### BRIEF
Each line below with the string "files" should be copied.

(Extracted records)
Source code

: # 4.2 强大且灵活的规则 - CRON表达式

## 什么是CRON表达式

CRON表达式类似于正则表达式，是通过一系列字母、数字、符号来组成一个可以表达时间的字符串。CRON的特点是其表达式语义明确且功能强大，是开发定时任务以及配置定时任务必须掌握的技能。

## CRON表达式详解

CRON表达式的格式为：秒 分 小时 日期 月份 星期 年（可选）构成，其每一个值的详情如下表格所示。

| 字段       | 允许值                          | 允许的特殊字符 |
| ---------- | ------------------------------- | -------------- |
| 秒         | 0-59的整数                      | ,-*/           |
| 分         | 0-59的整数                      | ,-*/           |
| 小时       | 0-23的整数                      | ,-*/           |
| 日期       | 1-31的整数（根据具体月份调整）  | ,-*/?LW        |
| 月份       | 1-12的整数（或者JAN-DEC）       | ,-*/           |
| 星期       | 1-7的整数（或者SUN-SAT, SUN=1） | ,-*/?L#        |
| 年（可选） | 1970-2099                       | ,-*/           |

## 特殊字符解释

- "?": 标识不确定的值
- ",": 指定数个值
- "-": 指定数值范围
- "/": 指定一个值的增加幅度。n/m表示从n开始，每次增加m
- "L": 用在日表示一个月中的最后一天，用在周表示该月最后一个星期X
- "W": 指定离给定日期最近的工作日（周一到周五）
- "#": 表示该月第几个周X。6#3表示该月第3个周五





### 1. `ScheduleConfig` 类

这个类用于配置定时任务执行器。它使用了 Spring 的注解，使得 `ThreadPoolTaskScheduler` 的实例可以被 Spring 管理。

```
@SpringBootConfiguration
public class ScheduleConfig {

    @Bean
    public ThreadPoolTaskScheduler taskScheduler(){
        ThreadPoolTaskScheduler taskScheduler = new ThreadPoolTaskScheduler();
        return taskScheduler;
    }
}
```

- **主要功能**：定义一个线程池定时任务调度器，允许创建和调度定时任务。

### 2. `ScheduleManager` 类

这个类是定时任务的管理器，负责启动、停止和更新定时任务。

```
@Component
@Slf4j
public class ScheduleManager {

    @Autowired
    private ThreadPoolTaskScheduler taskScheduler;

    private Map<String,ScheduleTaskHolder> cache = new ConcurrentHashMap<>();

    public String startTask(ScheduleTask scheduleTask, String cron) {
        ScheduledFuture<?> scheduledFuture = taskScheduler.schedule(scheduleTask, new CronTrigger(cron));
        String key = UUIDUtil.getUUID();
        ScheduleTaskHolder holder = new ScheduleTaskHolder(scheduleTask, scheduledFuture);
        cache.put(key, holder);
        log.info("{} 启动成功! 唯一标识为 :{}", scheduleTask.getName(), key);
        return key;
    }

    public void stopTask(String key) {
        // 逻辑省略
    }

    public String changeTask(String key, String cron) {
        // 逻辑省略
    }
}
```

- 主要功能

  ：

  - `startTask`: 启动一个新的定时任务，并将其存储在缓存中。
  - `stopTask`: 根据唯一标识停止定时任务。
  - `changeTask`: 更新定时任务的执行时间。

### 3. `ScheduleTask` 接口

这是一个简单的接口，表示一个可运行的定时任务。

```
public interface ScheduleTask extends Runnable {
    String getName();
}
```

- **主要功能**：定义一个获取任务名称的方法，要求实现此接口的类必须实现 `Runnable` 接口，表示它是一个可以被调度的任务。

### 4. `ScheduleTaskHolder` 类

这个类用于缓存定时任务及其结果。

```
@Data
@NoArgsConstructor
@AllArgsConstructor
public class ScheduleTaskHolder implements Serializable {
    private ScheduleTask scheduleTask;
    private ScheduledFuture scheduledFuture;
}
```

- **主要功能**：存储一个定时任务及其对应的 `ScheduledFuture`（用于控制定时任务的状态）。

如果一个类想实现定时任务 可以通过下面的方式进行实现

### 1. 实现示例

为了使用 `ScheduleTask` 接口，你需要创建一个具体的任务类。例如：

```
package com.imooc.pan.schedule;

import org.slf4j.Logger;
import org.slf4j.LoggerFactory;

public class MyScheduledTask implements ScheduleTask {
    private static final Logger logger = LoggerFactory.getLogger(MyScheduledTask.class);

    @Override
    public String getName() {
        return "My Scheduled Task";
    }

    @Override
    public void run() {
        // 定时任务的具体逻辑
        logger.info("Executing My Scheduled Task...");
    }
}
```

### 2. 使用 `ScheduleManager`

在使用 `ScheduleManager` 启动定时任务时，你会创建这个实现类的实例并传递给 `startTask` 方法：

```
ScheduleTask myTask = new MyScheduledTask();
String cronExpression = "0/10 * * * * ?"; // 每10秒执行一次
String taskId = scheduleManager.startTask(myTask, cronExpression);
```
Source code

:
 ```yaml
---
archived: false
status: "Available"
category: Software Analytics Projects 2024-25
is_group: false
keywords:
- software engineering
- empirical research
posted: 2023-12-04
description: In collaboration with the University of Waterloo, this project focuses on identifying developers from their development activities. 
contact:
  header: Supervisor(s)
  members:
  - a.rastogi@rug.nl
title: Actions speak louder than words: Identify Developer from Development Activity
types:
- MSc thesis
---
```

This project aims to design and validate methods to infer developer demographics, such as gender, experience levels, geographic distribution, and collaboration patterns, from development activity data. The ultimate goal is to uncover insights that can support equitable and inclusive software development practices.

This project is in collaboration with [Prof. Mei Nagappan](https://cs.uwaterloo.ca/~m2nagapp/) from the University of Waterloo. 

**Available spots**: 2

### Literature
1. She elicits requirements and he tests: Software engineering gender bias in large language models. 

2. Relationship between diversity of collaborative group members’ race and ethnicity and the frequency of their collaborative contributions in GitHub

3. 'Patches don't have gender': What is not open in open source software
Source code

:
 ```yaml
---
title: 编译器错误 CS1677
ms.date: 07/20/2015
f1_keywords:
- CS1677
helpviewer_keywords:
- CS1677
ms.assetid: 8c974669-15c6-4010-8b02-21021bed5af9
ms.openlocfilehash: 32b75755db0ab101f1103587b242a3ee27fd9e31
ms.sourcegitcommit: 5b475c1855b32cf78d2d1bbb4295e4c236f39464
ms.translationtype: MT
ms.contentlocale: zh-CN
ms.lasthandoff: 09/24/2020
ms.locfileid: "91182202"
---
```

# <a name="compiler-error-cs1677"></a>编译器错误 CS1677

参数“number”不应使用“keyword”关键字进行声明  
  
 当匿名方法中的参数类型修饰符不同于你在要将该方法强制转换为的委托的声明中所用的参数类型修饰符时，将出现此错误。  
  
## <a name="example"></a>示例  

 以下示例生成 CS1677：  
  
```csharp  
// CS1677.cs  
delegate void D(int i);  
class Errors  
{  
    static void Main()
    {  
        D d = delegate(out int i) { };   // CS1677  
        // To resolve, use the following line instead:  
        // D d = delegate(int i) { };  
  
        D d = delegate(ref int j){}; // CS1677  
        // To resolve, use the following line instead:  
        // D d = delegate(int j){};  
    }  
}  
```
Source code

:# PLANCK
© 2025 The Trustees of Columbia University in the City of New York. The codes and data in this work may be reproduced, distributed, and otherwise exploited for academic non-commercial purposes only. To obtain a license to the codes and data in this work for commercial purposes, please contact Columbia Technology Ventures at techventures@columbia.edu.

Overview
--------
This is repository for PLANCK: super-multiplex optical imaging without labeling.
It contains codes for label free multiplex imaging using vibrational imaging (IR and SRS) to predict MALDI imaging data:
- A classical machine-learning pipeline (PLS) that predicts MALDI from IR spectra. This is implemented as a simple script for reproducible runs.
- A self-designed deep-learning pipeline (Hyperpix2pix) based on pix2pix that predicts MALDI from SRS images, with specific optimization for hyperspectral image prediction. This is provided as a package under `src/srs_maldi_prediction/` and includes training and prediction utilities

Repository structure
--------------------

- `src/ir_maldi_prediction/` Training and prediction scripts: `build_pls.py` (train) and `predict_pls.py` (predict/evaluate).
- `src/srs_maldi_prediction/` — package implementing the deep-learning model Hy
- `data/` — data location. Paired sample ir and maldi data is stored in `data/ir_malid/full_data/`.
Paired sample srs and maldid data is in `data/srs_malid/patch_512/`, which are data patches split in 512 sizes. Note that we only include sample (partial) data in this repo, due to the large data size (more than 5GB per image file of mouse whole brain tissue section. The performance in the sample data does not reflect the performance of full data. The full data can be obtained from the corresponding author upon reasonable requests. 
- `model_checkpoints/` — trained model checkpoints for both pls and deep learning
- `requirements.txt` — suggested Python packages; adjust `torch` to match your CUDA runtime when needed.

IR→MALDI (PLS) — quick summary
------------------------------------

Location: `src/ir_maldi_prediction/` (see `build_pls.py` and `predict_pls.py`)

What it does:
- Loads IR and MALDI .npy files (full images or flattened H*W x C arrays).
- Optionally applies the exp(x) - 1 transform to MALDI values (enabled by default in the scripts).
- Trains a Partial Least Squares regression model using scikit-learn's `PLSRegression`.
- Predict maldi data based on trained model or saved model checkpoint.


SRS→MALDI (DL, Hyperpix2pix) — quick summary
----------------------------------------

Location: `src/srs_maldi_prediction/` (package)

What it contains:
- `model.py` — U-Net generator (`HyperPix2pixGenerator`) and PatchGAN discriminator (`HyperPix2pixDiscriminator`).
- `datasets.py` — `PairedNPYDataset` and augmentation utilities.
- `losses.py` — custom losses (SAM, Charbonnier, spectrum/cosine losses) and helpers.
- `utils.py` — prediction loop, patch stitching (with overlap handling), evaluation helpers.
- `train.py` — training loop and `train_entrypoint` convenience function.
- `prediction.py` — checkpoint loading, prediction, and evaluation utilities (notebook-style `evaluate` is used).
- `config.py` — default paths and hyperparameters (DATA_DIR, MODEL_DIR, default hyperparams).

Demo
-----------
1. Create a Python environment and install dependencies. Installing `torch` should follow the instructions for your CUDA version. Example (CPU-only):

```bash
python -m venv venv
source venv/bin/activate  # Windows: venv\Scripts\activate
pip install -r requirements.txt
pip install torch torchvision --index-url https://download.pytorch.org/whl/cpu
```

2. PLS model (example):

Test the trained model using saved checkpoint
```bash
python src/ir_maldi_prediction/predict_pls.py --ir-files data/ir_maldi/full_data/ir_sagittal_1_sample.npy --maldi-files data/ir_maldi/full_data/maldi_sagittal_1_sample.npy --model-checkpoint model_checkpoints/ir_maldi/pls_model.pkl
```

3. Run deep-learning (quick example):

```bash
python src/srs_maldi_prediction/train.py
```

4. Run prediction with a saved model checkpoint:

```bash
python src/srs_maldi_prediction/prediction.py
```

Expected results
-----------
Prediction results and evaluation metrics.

### RESULT
- Loads IR and MALDI .npy files (full images or flattened H*W x C arrays).
python src/ir_maldi_prediction/predict_pls.py --ir-files data/ir_maldi/full_data/ir_sagittal_1_sample.npy --maldi-files data/ir_maldi/full_data/maldi_sagittal_1_sample.npy --model-checkpoint model_checkpoints/ir_maldi/pls_model.pkl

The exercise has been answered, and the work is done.